I can’t do anything, my pulse pounds in my ears, throbbing and painful. I only want to get away without being seen. But the girls on my sides slow their walk as we approach the front of the building.

“Andrew, hi,” Jess yells out and I freeze, forcing my head up to see if it’s really him.

He jogs down the steps towards us with a large smile in place. He wraps me in a hug, his lips lowering to mine.

The kiss drains the tension in me, his warmth thawing my muscles. TJ can’t do anything with Drew here.

“I was just about to call you.” He lifts away, but keeps his hands locked at my back.

“Well, we’re going back to the dorm.” Angel hooks her thumb in that direction. “We’ll talk to you later.”

Jess jumps when Angel nudges her. “Oh yeah, just about to leave. We’ve got a party to plan for tonight. We’re having a party in our dorms, you should come.” She waves as Angel pulls her away, and she yells over her shoulder, “Invite your friends, too.”

“Another dorm party?” He lifts his brow with a soft smile, and I nod. “I was hoping you’d come back to my place tonight.” He dips down to kiss me again, but his lips never meet mine.

“Andrew,” a teary voice pulls him from me. And it’s the look in his eyes that confirm who it is. Tatum. “I need to talk to you.”

But he pulls me closer as he turns towards her. “What’s wrong?”

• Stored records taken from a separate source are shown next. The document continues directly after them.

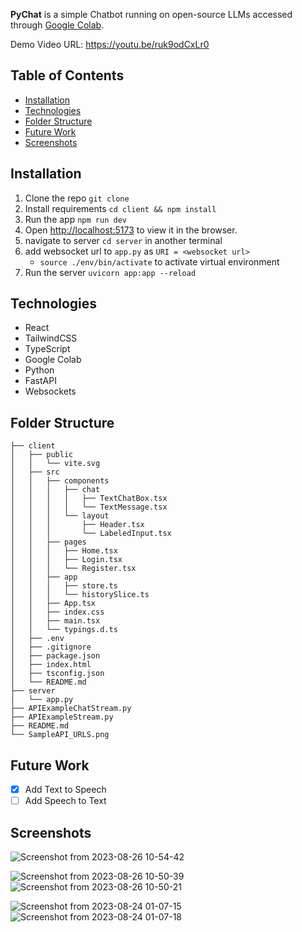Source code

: **PyChat** is a simple Chatbot running on open-source LLMs accessed through [Google Colab](https://colab.research.google.com/drive/1BkL7zYVYtn0JPYKMPJ0tJmK-zMtINx0P?usp=sharing&authuser=1#scrollTo=T6oyrr4X0wc2). 

Demo Video URL: https://youtu.be/ruk9odCxLr0

## Table of Contents
- [Installation](#installation)
- [Technologies](#technologies)
- [Folder Structure](#folder-structure)
- [Future Work](#future-work)
- [Screenshots](#screenshots)

## Installation
1. Clone the repo
   ```git clone```
2. Install requirements
    ```cd client && npm install```
3. Run the app
    ```npm run dev```
4. Open [http://localhost:5173](http://localhost:5173) to view it in the browser.
5. navigate to server `cd server` in another terminal
6. add websocket url to `app.py` as `URI = <websocket url>`
    - `source ./env/bin/activate` to activate virtual environment
6. Run the server `uvicorn app:app --reload`

## Technologies
- React
- TailwindCSS
- TypeScript
- Google Colab
- Python
- FastAPI
- Websockets

## Folder Structure
```
├── client
│   ├── public
│   │   └── vite.svg
│   ├── src
│   │   ├── components
│   │   │   ├── chat
│   │   │   │   ├── TextChatBox.tsx
│   │   │   │   └── TextMessage.tsx
│   │   │   └── layout
│   │   │       ├── Header.tsx
│   │   │       └── LabeledInput.tsx
│   │   ├── pages
│   │   │   ├── Home.tsx
│   │   │   ├── Login.tsx
│   │   │   └── Register.tsx
│   │   ├── app
│   │   │   ├── store.ts
│   │   │   └── historySlice.ts
│   │   ├── App.tsx
│   │   ├── index.css
│   │   ├── main.tsx
│   │   └── typings.d.ts
│   ├── .env
│   ├── .gitignore
│   ├── package.json
│   ├── index.html
│   ├── tsconfig.json
│   └── README.md
├── server
│   └── app.py
├── APIExampleChatStream.py
├── APIExampleStream.py
├── README.md
└── SampleAPI_URLS.png
```

## Future Work
- [x] Add Text to Speech
- [ ] Add Speech to Text

## Screenshots
![Screenshot from 2023-08-26 10-54-42](https://github.com/singwithaashish/pychat-private/assets/52033403/4c407d7f-9602-4ae3-aa8d-391bea1b41af)

![Screenshot from 2023-08-26 10-50-39](https://github.com/singwithaashish/pychat-private/assets/52033403/81e9d3e1-0697-4560-92fd-e6478f483f23)
![Screenshot from 2023-08-26 10-50-21](https://github.com/singwithaashish/pychat-private/assets/52033403/3d8e910b-a64b-41e2-b04d-09a4b625d211)


![Screenshot from 2023-08-24 01-07-15](https://github.com/singwithaashish/pychat-private/assets/52033403/bfa8865b-68d3-4171-88d2-b79a669951ff)
![Screenshot from 2023-08-24 01-07-18](https://github.com/singwithaashish/pychat-private/assets/52033403/db5ba4f2-3e65-4947-afdf-38f0bb9d4103)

She doesn’t look like her. Her typically glowing skin is ashen, and her eyes are rimmed red and puffy from crying. Her soaked hair and clothes only adds to the sad girl in front of us.

Her eyes don’t leave him, though. She doesn’t acknowledge me. “Can we talk alone?”

He shakes his head, his fingers gripping me even tighter, keeping me at his side. “Tatum, I’ve told you, I can’t do this anymore.”

“I’m pregnant,” she blurts out, her entire body moving towards him like a demand, but then she closes her mouth and stands up straight, pulling it all back in.

We’re all frozen in the moment, but Drew’s voice breaks through, a wavery whisper. “Who?”

“You,” she croaks, and the tears start pouring again. “Oh, Drew, it’s only ever been you.”

“You’re lying.” He’s stiff next to me, and I step back, his hands slipping away easily.

She covers her mouth and shakes her head, the rain mixing with her tears.

“I’m going to go.” I back away, unsure if I even spoke. They both only stare at the other.

But Drew nods his head without breaking his gaze from her, a small gesture that pushes the last inch of the blade into my heart.